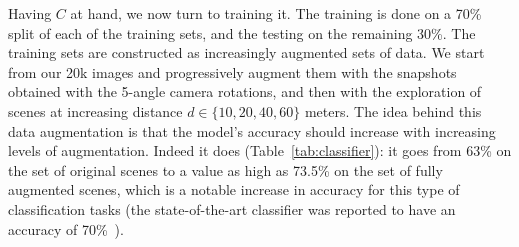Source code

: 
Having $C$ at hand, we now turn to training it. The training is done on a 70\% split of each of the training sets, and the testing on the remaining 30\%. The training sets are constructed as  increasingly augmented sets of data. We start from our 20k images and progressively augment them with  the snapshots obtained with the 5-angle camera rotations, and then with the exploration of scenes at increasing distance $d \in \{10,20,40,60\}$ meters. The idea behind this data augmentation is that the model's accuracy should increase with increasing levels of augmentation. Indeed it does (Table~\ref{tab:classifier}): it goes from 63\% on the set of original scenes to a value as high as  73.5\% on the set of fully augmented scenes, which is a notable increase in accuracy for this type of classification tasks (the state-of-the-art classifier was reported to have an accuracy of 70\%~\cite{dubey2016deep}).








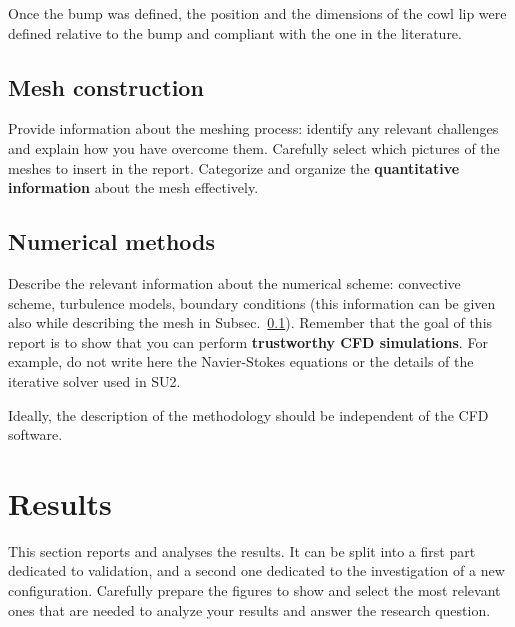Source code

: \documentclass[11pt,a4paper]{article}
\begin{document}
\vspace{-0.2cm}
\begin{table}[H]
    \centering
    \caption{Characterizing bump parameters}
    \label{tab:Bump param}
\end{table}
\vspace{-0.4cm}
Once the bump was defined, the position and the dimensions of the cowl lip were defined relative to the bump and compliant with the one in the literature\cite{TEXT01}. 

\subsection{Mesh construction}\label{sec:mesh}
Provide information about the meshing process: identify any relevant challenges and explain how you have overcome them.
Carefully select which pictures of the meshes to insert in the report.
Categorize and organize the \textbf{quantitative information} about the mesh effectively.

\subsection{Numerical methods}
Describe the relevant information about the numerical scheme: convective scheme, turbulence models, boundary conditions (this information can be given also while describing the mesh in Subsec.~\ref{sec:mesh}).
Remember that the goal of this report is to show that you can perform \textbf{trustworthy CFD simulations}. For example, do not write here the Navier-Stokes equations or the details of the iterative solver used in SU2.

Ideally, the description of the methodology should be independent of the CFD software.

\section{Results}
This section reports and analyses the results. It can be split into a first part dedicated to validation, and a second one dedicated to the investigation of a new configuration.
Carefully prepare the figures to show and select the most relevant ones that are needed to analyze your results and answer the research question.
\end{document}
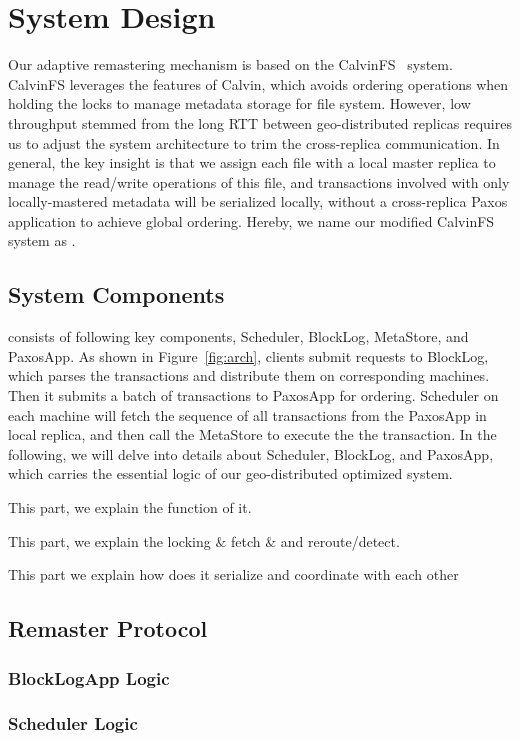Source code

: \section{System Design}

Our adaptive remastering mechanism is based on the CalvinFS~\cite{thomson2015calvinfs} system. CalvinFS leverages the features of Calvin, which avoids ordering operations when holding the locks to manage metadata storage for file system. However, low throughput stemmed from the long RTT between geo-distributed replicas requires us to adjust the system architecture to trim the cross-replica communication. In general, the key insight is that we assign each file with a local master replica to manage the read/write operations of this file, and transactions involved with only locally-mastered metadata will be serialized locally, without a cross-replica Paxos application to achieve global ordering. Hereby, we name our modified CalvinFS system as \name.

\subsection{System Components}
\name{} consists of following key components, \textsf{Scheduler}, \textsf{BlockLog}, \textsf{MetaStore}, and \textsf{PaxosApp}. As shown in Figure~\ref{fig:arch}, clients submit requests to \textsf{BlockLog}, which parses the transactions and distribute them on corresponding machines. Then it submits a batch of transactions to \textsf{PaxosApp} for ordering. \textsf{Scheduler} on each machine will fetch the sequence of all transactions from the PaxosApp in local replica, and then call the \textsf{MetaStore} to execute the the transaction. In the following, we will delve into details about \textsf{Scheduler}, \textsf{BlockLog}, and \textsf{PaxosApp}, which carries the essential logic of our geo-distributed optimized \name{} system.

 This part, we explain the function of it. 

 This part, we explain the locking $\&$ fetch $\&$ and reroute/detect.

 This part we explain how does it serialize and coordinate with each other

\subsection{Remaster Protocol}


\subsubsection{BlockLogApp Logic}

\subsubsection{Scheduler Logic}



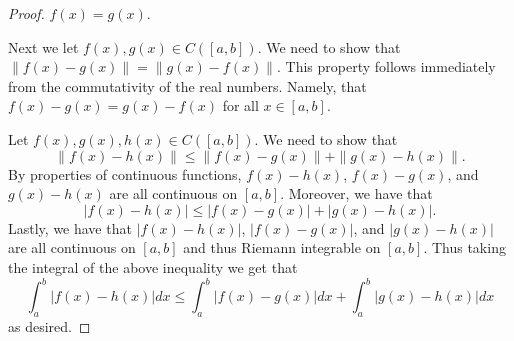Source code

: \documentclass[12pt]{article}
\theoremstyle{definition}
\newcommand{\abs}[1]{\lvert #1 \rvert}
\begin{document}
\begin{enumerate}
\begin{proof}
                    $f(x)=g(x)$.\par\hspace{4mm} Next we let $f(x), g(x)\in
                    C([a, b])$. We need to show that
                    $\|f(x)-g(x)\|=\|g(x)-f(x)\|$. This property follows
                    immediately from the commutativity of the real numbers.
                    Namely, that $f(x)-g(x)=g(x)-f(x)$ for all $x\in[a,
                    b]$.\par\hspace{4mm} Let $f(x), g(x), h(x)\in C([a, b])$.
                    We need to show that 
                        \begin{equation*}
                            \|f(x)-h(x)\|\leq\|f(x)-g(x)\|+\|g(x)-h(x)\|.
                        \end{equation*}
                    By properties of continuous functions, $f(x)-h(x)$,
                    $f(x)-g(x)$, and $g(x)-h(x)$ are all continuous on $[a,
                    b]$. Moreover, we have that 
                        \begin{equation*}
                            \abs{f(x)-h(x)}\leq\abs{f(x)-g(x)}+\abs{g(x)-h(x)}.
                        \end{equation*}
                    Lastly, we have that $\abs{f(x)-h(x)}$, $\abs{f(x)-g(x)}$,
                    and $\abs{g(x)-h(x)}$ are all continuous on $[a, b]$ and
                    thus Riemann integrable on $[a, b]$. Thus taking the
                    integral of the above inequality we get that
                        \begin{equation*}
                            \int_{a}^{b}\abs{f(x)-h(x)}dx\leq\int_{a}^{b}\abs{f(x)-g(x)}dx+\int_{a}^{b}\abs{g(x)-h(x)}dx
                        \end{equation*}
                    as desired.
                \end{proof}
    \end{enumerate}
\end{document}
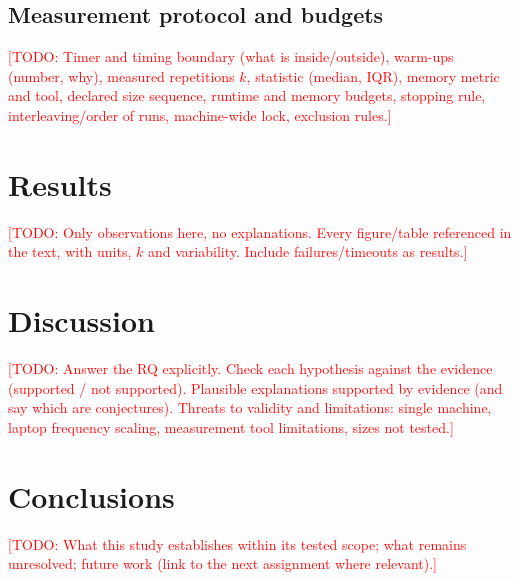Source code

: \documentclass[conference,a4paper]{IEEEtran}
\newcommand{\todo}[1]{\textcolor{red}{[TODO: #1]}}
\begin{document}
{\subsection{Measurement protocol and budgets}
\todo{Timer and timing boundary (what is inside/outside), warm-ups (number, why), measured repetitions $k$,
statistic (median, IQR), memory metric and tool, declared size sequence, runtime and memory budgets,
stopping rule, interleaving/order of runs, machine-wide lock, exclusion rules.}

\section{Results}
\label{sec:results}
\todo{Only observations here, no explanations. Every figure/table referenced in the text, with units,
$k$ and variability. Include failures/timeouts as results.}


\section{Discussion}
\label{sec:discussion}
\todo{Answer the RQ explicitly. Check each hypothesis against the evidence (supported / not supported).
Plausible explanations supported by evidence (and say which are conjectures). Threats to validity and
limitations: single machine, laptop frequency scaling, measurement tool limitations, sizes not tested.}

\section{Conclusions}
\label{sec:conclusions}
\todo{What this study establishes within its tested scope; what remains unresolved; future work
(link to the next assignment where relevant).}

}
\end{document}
◇ ◇ ◇
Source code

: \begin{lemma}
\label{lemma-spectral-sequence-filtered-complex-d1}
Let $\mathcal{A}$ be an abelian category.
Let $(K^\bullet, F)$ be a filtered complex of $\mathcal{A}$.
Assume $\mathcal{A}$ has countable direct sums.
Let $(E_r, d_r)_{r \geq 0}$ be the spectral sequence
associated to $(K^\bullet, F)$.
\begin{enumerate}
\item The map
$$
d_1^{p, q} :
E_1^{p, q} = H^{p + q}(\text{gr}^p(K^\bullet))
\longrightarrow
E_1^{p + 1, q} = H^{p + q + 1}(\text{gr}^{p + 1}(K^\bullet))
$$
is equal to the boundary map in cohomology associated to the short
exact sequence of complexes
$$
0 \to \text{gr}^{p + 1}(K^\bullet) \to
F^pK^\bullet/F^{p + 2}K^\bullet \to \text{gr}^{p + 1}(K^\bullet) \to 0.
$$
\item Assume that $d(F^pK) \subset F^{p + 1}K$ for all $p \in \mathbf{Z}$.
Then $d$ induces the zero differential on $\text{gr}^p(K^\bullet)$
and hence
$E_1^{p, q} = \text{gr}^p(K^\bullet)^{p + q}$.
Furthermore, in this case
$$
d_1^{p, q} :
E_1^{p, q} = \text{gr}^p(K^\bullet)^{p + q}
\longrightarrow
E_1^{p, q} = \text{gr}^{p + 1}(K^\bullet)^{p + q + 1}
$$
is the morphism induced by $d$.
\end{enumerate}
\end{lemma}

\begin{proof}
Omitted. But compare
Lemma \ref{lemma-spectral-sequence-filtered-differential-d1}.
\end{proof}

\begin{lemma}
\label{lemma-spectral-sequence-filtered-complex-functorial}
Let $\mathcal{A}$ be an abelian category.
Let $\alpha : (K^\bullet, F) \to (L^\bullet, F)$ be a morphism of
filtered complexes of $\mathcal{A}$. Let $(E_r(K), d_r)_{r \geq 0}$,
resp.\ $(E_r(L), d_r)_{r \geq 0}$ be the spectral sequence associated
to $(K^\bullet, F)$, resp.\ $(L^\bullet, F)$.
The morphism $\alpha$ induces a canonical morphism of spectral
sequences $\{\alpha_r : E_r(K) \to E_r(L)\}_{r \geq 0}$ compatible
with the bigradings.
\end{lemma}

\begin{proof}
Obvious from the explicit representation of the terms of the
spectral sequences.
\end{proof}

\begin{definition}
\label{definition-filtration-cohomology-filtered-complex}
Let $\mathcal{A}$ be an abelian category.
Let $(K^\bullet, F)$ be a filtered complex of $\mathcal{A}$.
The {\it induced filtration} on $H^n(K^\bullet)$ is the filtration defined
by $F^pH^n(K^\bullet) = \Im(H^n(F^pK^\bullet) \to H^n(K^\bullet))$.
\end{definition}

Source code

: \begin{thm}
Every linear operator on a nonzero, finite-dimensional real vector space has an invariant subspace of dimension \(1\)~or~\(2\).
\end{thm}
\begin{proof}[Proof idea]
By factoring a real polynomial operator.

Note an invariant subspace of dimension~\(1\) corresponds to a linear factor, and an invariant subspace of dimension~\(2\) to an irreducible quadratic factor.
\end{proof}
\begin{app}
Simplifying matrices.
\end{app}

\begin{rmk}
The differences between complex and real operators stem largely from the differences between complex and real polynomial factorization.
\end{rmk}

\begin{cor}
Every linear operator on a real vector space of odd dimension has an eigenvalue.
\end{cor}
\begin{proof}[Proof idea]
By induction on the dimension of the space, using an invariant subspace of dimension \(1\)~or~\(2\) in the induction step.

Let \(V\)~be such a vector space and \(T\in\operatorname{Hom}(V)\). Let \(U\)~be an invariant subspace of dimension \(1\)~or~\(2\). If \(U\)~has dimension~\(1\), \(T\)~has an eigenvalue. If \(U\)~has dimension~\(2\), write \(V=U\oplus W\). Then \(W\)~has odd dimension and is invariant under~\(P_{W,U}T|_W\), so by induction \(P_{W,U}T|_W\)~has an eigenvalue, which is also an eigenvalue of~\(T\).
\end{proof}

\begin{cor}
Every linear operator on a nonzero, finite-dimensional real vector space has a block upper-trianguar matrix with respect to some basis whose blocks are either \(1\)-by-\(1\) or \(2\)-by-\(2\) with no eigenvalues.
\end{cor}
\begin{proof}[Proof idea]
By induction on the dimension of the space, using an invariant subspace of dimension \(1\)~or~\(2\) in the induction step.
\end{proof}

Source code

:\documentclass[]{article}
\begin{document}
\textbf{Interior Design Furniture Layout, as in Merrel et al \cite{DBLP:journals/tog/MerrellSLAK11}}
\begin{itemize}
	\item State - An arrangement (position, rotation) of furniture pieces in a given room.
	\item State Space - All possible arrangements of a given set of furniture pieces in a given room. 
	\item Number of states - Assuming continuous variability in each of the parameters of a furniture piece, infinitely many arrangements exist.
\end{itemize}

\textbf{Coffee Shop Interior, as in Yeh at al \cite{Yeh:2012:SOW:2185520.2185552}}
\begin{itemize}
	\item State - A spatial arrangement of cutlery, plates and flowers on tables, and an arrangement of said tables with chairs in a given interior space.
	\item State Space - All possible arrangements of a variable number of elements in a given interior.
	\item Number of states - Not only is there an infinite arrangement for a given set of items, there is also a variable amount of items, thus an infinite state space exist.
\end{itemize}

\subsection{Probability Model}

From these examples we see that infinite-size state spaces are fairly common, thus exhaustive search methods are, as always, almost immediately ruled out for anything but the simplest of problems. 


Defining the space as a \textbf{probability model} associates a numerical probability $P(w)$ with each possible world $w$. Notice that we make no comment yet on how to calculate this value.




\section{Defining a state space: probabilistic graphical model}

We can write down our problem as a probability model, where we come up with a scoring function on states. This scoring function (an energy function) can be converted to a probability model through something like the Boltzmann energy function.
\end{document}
◇ ◇ ◇
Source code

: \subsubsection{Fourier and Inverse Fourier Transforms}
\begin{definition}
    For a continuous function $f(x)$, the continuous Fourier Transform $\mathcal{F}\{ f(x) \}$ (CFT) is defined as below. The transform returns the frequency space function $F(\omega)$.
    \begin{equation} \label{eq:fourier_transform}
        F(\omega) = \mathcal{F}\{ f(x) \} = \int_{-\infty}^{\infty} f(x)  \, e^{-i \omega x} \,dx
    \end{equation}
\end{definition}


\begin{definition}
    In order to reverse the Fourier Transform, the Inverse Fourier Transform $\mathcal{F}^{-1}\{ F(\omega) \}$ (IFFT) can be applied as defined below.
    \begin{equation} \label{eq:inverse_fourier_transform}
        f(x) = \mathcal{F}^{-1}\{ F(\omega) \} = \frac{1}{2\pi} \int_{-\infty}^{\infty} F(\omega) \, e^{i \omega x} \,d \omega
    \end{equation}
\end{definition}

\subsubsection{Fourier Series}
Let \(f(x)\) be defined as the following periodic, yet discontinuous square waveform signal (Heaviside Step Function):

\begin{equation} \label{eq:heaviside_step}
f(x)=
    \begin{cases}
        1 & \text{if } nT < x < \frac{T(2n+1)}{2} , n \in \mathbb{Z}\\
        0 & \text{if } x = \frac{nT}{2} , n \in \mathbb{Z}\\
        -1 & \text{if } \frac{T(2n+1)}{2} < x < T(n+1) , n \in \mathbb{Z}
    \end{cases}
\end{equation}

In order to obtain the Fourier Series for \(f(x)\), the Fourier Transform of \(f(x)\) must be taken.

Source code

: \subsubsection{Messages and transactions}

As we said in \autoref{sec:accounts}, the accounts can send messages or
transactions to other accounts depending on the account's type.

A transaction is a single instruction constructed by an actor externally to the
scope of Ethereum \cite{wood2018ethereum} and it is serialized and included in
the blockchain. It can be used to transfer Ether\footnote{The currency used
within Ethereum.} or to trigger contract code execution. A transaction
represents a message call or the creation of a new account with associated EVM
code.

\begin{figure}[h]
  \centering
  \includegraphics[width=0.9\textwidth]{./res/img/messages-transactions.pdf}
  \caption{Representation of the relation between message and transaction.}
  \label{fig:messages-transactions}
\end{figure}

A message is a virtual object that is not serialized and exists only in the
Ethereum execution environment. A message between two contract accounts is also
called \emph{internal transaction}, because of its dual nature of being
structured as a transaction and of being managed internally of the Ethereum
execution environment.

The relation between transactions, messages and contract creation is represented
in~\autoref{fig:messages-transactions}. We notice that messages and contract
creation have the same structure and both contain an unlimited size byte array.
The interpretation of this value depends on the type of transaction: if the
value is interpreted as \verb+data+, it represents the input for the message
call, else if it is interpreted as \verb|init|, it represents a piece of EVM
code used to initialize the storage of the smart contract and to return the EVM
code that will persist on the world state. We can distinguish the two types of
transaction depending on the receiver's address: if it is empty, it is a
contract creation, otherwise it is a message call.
◇ ◇ ◇
Action item: In the material above, find the lines that contain "select" and show them.

Answer:
Carefully select which pictures of the meshes to insert in the report.
Carefully prepare the figures to show and select the most relevant ones that are needed to analyze your results and answer the research question.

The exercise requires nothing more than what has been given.